A report as a follow up to the oil sector probes specifically the Petroleum Revenue Special Taskforce. It x-rays the NNPC’s opaque oil swap deals and the Domestic Crude Sale agreements and conditions, which has cost the country billions of dollars in revenue.

Topic: How systemic loopholes in the opaque domestic crude oil sales cost Nigeria billions in revenue.

Written by: David Ajikobi

Voiced by: Victor Ororhorho and Tolu Adeleru-Balogun

Studio production by: Adetola Adeogun

SFX Honk! Honk! [Fuel station conversation]

“Oga! Oya move forward, na your turn.” Said Adekunle Abass, a 27 year-old fuel attendant at one the NNPC mega stations in Lagos. [Noisy, traffic ambience]

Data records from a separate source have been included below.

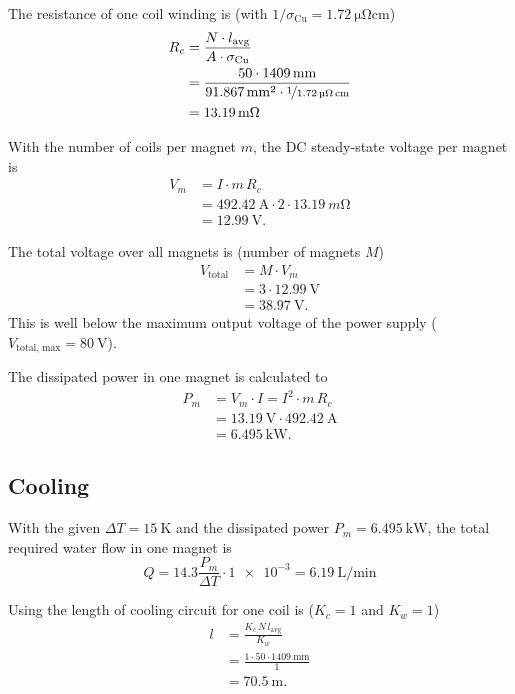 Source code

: \documentclass[10pt,a4paper,noendnumber=true]{scrartcl}
\begin{document}
The resistance of one coil winding is (with $1/\sigma_\text{Cu}=\SI{1.72}{\micro\ohm\cm}$)
\begin{align}
R_c&=\frac{N\cdot l_\text{avg}}{A\cdot\sigma_\text{Cu}} \\
&= \frac{50 \cdot \SI{1409}{\mm}}{\SI{91.867}{\mm\squared}\cdot \nicefrac{1}{\SI{1.72}{\micro\ohm\cm}}} \nonumber\\
&= \SI{13.19}{\milli\ohm} \nonumber
\end{align}

With the number of coils per magnet $m$, the DC steady-state voltage per magnet is
\begin{align}
V_m &= I \cdot m\,R_c \\
&= \SI{492.42}{\ampere} \cdot 2 \cdot \SI{13.19}{m\ohm} \nonumber\\
&= \SI{12.99}{\volt}.\nonumber
\end{align}

The total voltage over all magnets is (number of magnets $M$)
\begin{align}
V_\text{total} &= M \cdot V_m \\
&= 3 \cdot \SI{12.99}{\volt} \nonumber\\
&= \SI{38.97}{\volt}.\nonumber
\end{align}
This is well below the maximum output voltage of the power supply ($V_\text{total, max}=\SI{80}{\volt}$).

The dissipated power in one magnet is calculated to
\begin{align}
P_m &= V_m \cdot I = I^2 \cdot m\,R_c \\
&= \SI{13.19}{\volt} \cdot \SI{492.42}{\ampere} \nonumber\\
&= \SI{6.495}{\kilo\watt}.\nonumber
\end{align}

\subsection{Cooling}
With the given $\Delta T=\SI{15}{\kelvin}$ and the dissipated power $P_m=\SI{6.495}{\kilo\watt}$, the total required water flow in one magnet is
\begin{equation}
    Q = 14.3 \frac{P_m}{\Delta T} \cdot \num{1e-3} = \SI{6.19}{\liter\per\minute}
\end{equation}

Using the length of cooling circuit for one coil is ($K_c=1$ and $K_w=1$)
\begin{align}
    l &= \frac{K_c\,N\,l_\text{avg}}{K_w} \\
    &= \frac{1\cdot50\cdot\SI{1409}{\mm}}{1} \nonumber\\ 
    &= \SI{70.5}{\meter}. \nonumber
\end{align}
\end{document}
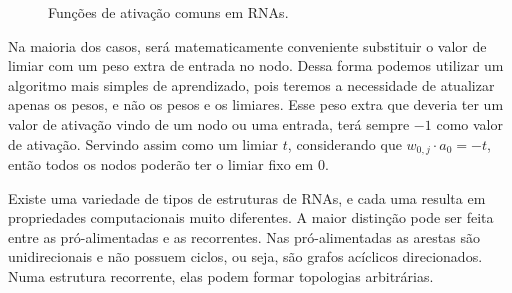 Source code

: \begin{figure}[ht]
 \begin{center}
 \end{center}
 \caption{Funções de ativação comuns em RNAs.}
 \label{fig:func:rna}
\end{figure}

Na maioria dos casos, será matematicamente conveniente substituir o valor de limiar com um peso extra de entrada no nodo. Dessa forma podemos utilizar um algoritmo mais simples de aprendizado, pois teremos a necessidade de atualizar apenas os pesos, e não os pesos e os limiares. Esse peso extra que deveria ter um valor de ativação vindo de um nodo ou uma entrada, terá sempre $-1$ como valor de ativação. Servindo assim como um limiar $t$, considerando que $w_{0,j} \cdot a_0 = -t$, então todos os nodos poderão ter o limiar fixo em 0.

Existe uma variedade de tipos de estruturas de RNAs, e cada uma resulta em propriedades computacionais muito diferentes. A maior distinção pode ser feita entre as pró-alimentadas e as recorrentes. Nas pró-alimentadas as arestas são unidirecionais e não possuem ciclos, ou seja, são grafos acíclicos direcionados. Numa estrutura recorrente, elas podem formar topologias arbitrárias.

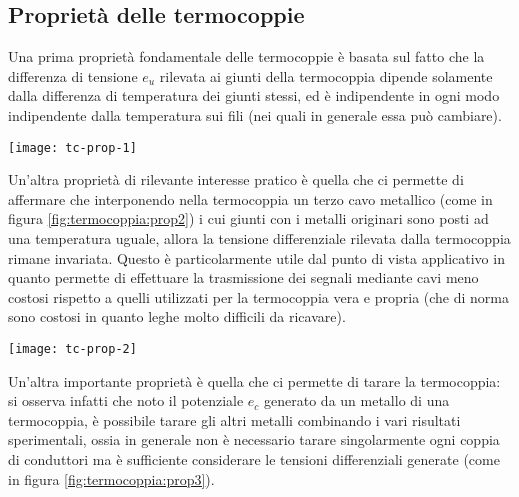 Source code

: 	\subsection{Proprietà delle termocoppie}
	
		Una prima proprietà fondamentale delle termocoppie è basata sul fatto che la differenza di tensione $e_u$ rilevata ai giunti della termocoppia dipende solamente dalla differenza di temperatura dei giunti stessi, ed è indipendente in ogni modo indipendente dalla temperatura sui fili (nei quali in generale essa può cambiare).
	
		\begin{SCfigure}[2][bht]
			\centering
			\texttt{[image: tc-prop-1]}
			\caption{in una termocoppia la differenza di potenziale $e_u$ rilavata dipende solamente dalla differenza di temperatura dei due giunti.}
		\end{SCfigure}
		
		Un'altra proprietà di rilevante interesse pratico è quella che ci permette di affermare che interponendo nella termocoppia un terzo cavo metallico (come in figura \ref{fig:termocoppia:prop2}) i cui giunti con i metalli originari sono posti ad una temperatura uguale, allora la tensione differenziale rilevata dalla termocoppia rimane invariata. Questo è particolarmente utile dal punto di vista applicativo in quanto permette di effettuare la trasmissione dei segnali mediante cavi meno costosi rispetto a quelli utilizzati per la termocoppia vera e propria (che di norma sono costosi in quanto leghe molto difficili da ricavare).
		
		\begin{SCfigure}[2][bht]
			\centering
			\texttt{[image: tc-prop-2]}
			\caption{interponendo un terzo cavo metallico $c$ all'interno della termocoppia, se le temperature dei due nuovi giunti è uguale allora la differenza di tensione rilevata dalla termocoppia è invariante.}
			\label{fig:termocoppia:prop2}
		\end{SCfigure}
		
		Un'altra importante proprietà è quella che ci permette di tarare la termocoppia: si osserva infatti che noto il potenziale $e_c$ generato da un metallo di una termocoppia, è possibile tarare gli altri metalli combinando i vari risultati sperimentali, ossia in generale non è necessario tarare singolarmente ogni coppia di conduttori ma è sufficiente considerare le tensioni differenziali generate (come in figura \ref{fig:termocoppia:prop3}).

His customer is obviously still not used to buying fuel at N97 per litre as he rants about the many troubles of Nigeria including the exorbitant pump price of petrol despite the country’s status as a major oil producer. “How can we be buying fuel for this much? The subsidy na fraud, NNPC na fraud, why we no dey see all the money sef? Shebi Sanusi talk say $20bn oil money don waka!”

Adekunle couldn’t but nod in agreement.

[Pause followed by solemn music 2secs]

On a cursory look, everyone would agree that Nigeria has become increasingly dependent on income from crude oil for more than 35 years. The Nigeria Bureau of Statistics says the country in the last 31 years, has earned 51.50 trillion naira from oil. Between 2000 and 2011 alone, the green and white nation earned 48.40 trillion from oil. In April, the country rebased its GDP, which now stands at $509.9 billion dollars, making it the biggest economy in Africa. However, the new calculations also reveal a stark reality that the amount of revenue lost and stolen is even worse than imagined.

[Ambience: Crowd voices: Haaaaa!] [Musical insert: Fela Army Arrangement 1:30-2:30sec]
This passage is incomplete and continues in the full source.